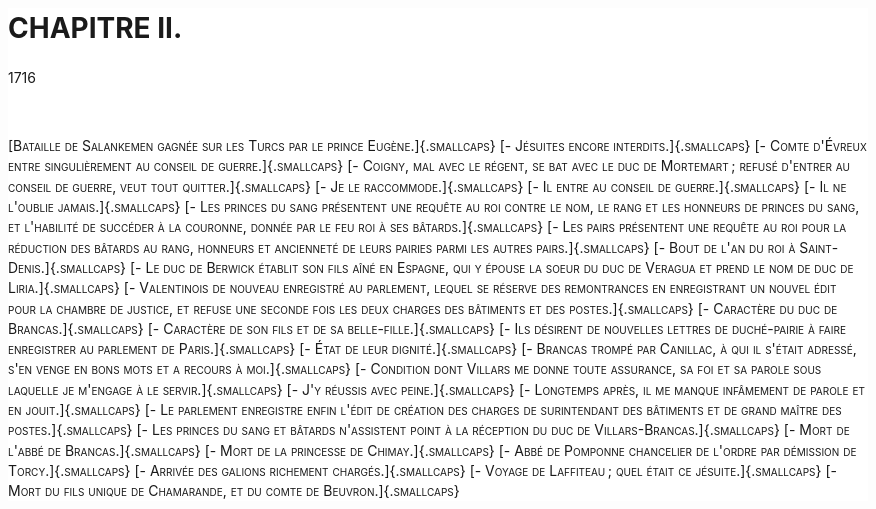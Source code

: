 # CHAPITRE II.

1716

<p> </p>

<span style="font-variant:small-caps;display:inline;">[Bataille de Salankemen gagnée sur les Turcs par le prince Eugène.]{.smallcaps}</span>
<span style="font-variant:small-caps;display:inline;">[- Jésuites encore interdits.]{.smallcaps}</span>
<span style="font-variant:small-caps;display:inline;">[- Comte d'Évreux entre singulièrement au conseil de guerre.]{.smallcaps}</span>
<span style="font-variant:small-caps;display:inline;">[- Coigny, mal avec le régent, se bat avec le duc de Mortemart ; refusé d'entrer au conseil de guerre, veut tout quitter.]{.smallcaps}</span>
<span style="font-variant:small-caps;display:inline;">[- Je le raccommode.]{.smallcaps}</span>
<span style="font-variant:small-caps;display:inline;">[- Il entre au conseil de guerre.]{.smallcaps}</span>
<span style="font-variant:small-caps;display:inline;">[- Il ne l'oublie jamais.]{.smallcaps}</span>
<span style="font-variant:small-caps;display:inline;">[- Les princes du sang présentent une requête au roi contre le nom, le rang et les honneurs de princes du sang, et l'habilité de succéder à la couronne, donnée par le feu roi à ses bâtards.]{.smallcaps}</span>
<span style="font-variant:small-caps;display:inline;">[- Les pairs présentent une requête au roi pour la réduction des bâtards au rang, honneurs et ancienneté de leurs pairies parmi les autres pairs.]{.smallcaps}</span>
<span style="font-variant:small-caps;display:inline;">[- Bout de l'an du roi à Saint-Denis.]{.smallcaps}</span>
<span style="font-variant:small-caps;display:inline;">[- Le duc de Berwick établit son fils aîné en Espagne, qui y épouse la soeur du duc de Veragua et prend le nom de duc de Liria.]{.smallcaps}</span>
<span style="font-variant:small-caps;display:inline;">[- Valentinois de nouveau enregistré au parlement, lequel se réserve des remontrances en enregistrant un nouvel édit pour la chambre de justice, et refuse une seconde fois les deux charges des bâtiments et des postes.]{.smallcaps}</span>
<span style="font-variant:small-caps;display:inline;">[- Caractère du duc de Brancas.]{.smallcaps}</span>
<span style="font-variant:small-caps;display:inline;">[- Caractère de son fils et de sa belle-fille.]{.smallcaps}</span>
<span style="font-variant:small-caps;display:inline;">[- Ils désirent de nouvelles lettres de duché-pairie à faire enregistrer au parlement de Paris.]{.smallcaps}</span>
<span style="font-variant:small-caps;display:inline;">[- État de leur dignité.]{.smallcaps}</span>
<span style="font-variant:small-caps;display:inline;">[- Brancas trompé par Canillac, à qui il s'était adressé, s'en venge en bons mots et a recours à moi.]{.smallcaps}</span>
<span style="font-variant:small-caps;display:inline;">[- Condition dont Villars me donne toute assurance, sa foi et sa parole sous laquelle je m'engage à le servir.]{.smallcaps}</span>
<span style="font-variant:small-caps;display:inline;">[- J'y réussis avec peine.]{.smallcaps}</span>
<span style="font-variant:small-caps;display:inline;">[- Longtemps après, il me manque infâmement de parole et en jouit.]{.smallcaps}</span>
<span style="font-variant:small-caps;display:inline;">[- Le parlement enregistre enfin l'édit de création des charges de surintendant des bâtiments et de grand maître des postes.]{.smallcaps}</span>
<span style="font-variant:small-caps;display:inline;">[- Les princes du sang et bâtards n'assistent point à la réception du duc de Villars-Brancas.]{.smallcaps}</span>
<span style="font-variant:small-caps;display:inline;">[- Mort de l'abbé de Brancas.]{.smallcaps}</span>
<span style="font-variant:small-caps;display:inline;">[- Mort de la princesse de Chimay.]{.smallcaps}</span>
<span style="font-variant:small-caps;display:inline;">[- Abbé de Pomponne chancelier de l'ordre par démission de Torcy.]{.smallcaps}</span>
<span style="font-variant:small-caps;display:inline;">[- Arrivée des galions richement chargés.]{.smallcaps}</span>
<span style="font-variant:small-caps;display:inline;">[- Voyage de Laffiteau ; quel était ce jésuite.]{.smallcaps}</span>
<span style="font-variant:small-caps;display:inline;">[- Mort du fils unique de Chamarande, et du comte de Beuvron.]{.smallcaps}</span>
————
# Task requirements
In how many lines of the material does the word "Caractère" appear? Respond with the number only.

# Exercise result
2